** INFORMATION PROVIDED **
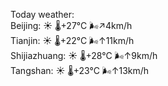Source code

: Today weather:  
Beijing: ☀️   🌡️+27°C 🌬️↗4km/h  
Tianjin: ☀️   🌡️+22°C 🌬️↑11km/h  
Shijiazhuang: ☀️   🌡️+28°C 🌬️↑9km/h  
Tangshan: ☀️   🌡️+23°C 🌬️↑13km/h  
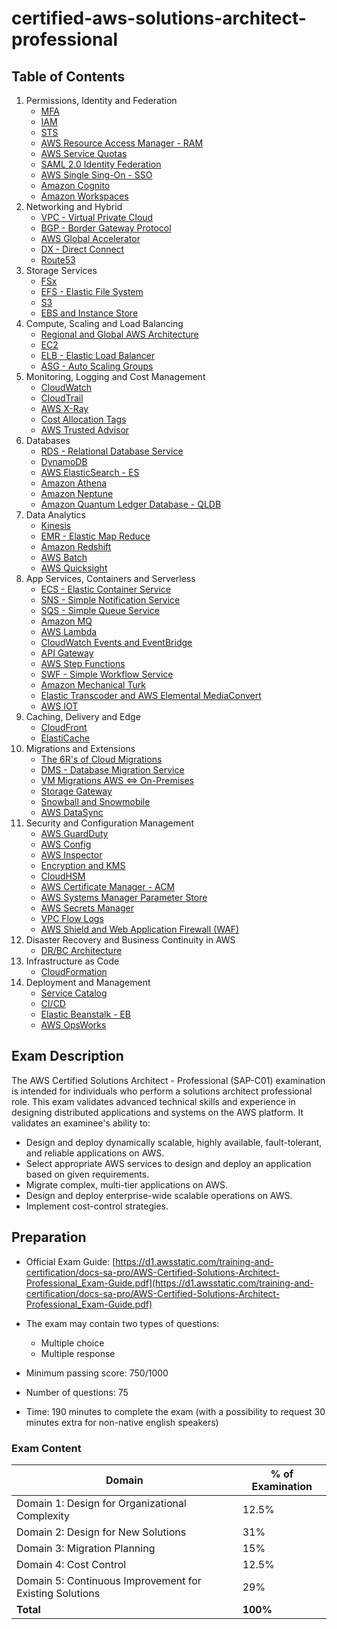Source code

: # certified-aws-solutions-architect-professional

## Table of Contents

1. Permissions, Identity and Federation
    - [MFA](01-identity/mfa.md)
    - [IAM](01-identity/iam.md)
    - [STS](01-identity/sts.md)
    - [AWS Resource Access Manager - RAM](01-identity/ram.md)
    - [AWS Service Quotas](01-identity/service-quotas.md)
    - [SAML 2.0 Identity Federation](01-identity/saml.md)
    - [AWS Single Sing-On - SSO](01-identity/sso.md)
    - [Amazon Cognito](01-identity/cognito.md)
    - [Amazon Workspaces](01-identity/workspaces.md)
2. Networking and Hybrid
    - [VPC - Virtual Private Cloud](02-networking/vpc.md)
    - [BGP - Border Gateway Protocol](02-networking/bgp.md)
    - [AWS Global Accelerator](02-networking/global-accelerator.md)
    - [DX - Direct Connect](02-networking/direct-connect.md)
    - [Route53](02-networking/route53.md)
3. Storage Services
    - [FSx](03-storage/fsx.md)
    - [EFS - Elastic File System](03-storage/efs.md)
    - [S3](03-storage/s3.md)
    - [EBS and Instance Store](03-storage/ebs.md)
4. Compute, Scaling and Load Balancing
    - [Regional and Global AWS Architecture](04-compute/aws-architecture.md)
    - [EC2](04-compute/ec2.md)
    - [ELB - Elastic Load Balancer](04-compute/elb.md)
    - [ASG - Auto Scaling Groups](04-compute/asg.md)
5. Monitoring, Logging and Cost Management
    - [CloudWatch](05-monitoring/cloudwatch.md)
    - [CloudTrail](05-monitoring/cloudtrail.md)
    - [AWS X-Ray](05-monitoring/xray.md)
    - [Cost Allocation Tags](05-monitoring/cost-allocation-tags.md)
    - [AWS Trusted Advisor](05-monitoring/trusted-advisor.md)
6. Databases
    - [RDS - Relational Database Service](06-databases/rds.md)
    - [DynamoDB](06-databases/dynamodb.md)
    - [AWS ElasticSearch - ES](06-databases/elasticsearch.md)
    - [Amazon Athena](06-databases/athena.md)
    - [Amazon Neptune](06-databases/neptune.md)
    - [Amazon Quantum Ledger Database - QLDB](06-databases/quantum-ledger.md)
7. Data Analytics
    - [Kinesis](07-data-analytics/kinesis.md)
    - [EMR - Elastic Map Reduce](07-data-analytics/emr.md)
    - [Amazon Redshift](07-data-analytics/redshift.md)
    - [AWS Batch](07-data-analytics/aws-batch.md)
    - [AWS Quicksight](07-data-analytics/quicksight.md)
8. App Services, Containers and Serverless
    - [ECS - Elastic Container Service](08-containers-and-serverless/ecs.md)
    - [SNS - Simple Notification Service](08-containers-and-serverless/sns.md)
    - [SQS - Simple Queue Service](08-containers-and-serverless/sqs.md)
    - [Amazon MQ](08-containers-and-serverless/mq.md)
    - [AWS Lambda](08-containers-and-serverless/lambda.md)
    - [CloudWatch Events and EventBridge](08-containers-and-serverless/eventbridge.md)
    - [API Gateway](08-containers-and-serverless/api-gateway.md)
    - [AWS Step Functions](08-containers-and-serverless/step-functions.md)
    - [SWF - Simple Workflow Service](08-containers-and-serverless/swf.md)
    - [Amazon Mechanical Turk](08-containers-and-serverless/mechanical-turk.md)
    - [Elastic Transcoder and AWS Elemental MediaConvert](08-containers-and-serverless/mediaconvert.md)
    - [AWS IOT](08-containers-and-serverless/iot.md)
9. Caching, Delivery and Edge
    - [CloudFront](09-caching/cloudfront.md)
    - [ElastiCache](09-caching/elasticache.md)
10. Migrations and Extensions
    - [The 6R's of Cloud Migrations](10-migrations/6r.md)
    - [DMS - Database Migration Service](10-migrations/dms.md)
    - [VM Migrations AWS <=> On-Premises](10-migrations/vm-migration.md)
    - [Storage Gateway](10-migrations/storage-gateway.md)
    - [Snowball and Snowmobile](10-migrations/snow.md)
    - [AWS DataSync](10-migrations/datasync.md)
11. Security and Configuration Management
    - [AWS GuardDuty](11-security-and-config/guard-duty.md)
    - [AWS Config](11-security-and-config/config.md)
    - [AWS Inspector](11-security-and-config/inspector.md)
    - [Encryption and KMS](11-security-and-config/kms.md)
    - [CloudHSM](11-security-and-config/cloudhsm.md)
    - [AWS Certificate Manager - ACM](11-security-and-config/acm.md)
    - [AWS Systems Manager Parameter Store](11-security-and-config/parameter-store.md)
    - [AWS Secrets Manager](11-security-and-config/secrets-manager.md)
    - [VPC Flow Logs](11-security-and-config/vpc-flow-logs.md)
    - [AWS Shield and Web Application Firewall (WAF)](11-security-and-config/waf-shield.md)
12. Disaster Recovery and Business Continuity in AWS
    - [DR/BC Architecture](12-disaster-recovery/dr.md)
13. Infrastructure as Code
    - [CloudFormation](13-iac/cloudformation.md)
14. Deployment and Management
    - [Service Catalog](14-deployment/service-catalog.md)
    - [CI/CD](14-deployment/cicd.md)
    - [Elastic Beanstalk - EB](14-deployment/eb.md)
    - [AWS OpsWorks](14-deployment/opsworks.md)

## Exam Description

The AWS Certified Solutions Architect - Professional (SAP-C01) examination is intended for individuals who perform a solutions architect professional role. This exam validates advanced technical skills and experience in designing distributed applications and systems on the AWS platform.
It validates an examinee's ability to:
- Design and deploy dynamically scalable, highly available, fault-tolerant, and reliable applications on AWS.
- Select appropriate AWS services to design and deploy an application based on given requirements.
- Migrate complex, multi-tier applications on AWS.
- Design and deploy enterprise-wide scalable operations on AWS.
- Implement cost-control strategies.

## Preparation

- Official Exam Guide: [https://d1.awsstatic.com/training-and-certification/docs-sa-pro/AWS-Certified-Solutions-Architect-Professional_Exam-Guide.pdf](https://d1.awsstatic.com/training-and-certification/docs-sa-pro/AWS-Certified-Solutions-Architect-Professional_Exam-Guide.pdf)

- The exam may contain two types of questions:
    - Multiple choice
    - Multiple response

- Minimum passing score: 750/1000
- Number of questions: 75
- Time: 190 minutes to complete the exam (with a possibility to request 30 minutes extra for non-native english speakers)

### Exam Content

| **Domain**                                              | **% of Examination** |
|---------------------------------------------------------|----------------------|
| Domain 1: Design for Organizational Complexity          | 12.5%                |
| Domain 2: Design for New Solutions                      | 31%                  |
| Domain 3: Migration Planning                            | 15%                  |
| Domain 4: Cost Control                                  | 12.5%                |
| Domain 5: Continuous Improvement for Existing Solutions | 29%                  |
| **Total**                                               | **100%**             |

** WHAT NEEDS TO BE DONE **
Look through the entries, and return every line that the word "validates" appears in.

** ANSWER FOR THIS EXERCISE **
The AWS Certified Solutions Architect - Professional (SAP-C01) examination is intended for individuals who perform a solutions architect professional role. This exam validates advanced technical skills and experience in designing distributed applications and systems on the AWS platform.
It validates an examinee's ability to:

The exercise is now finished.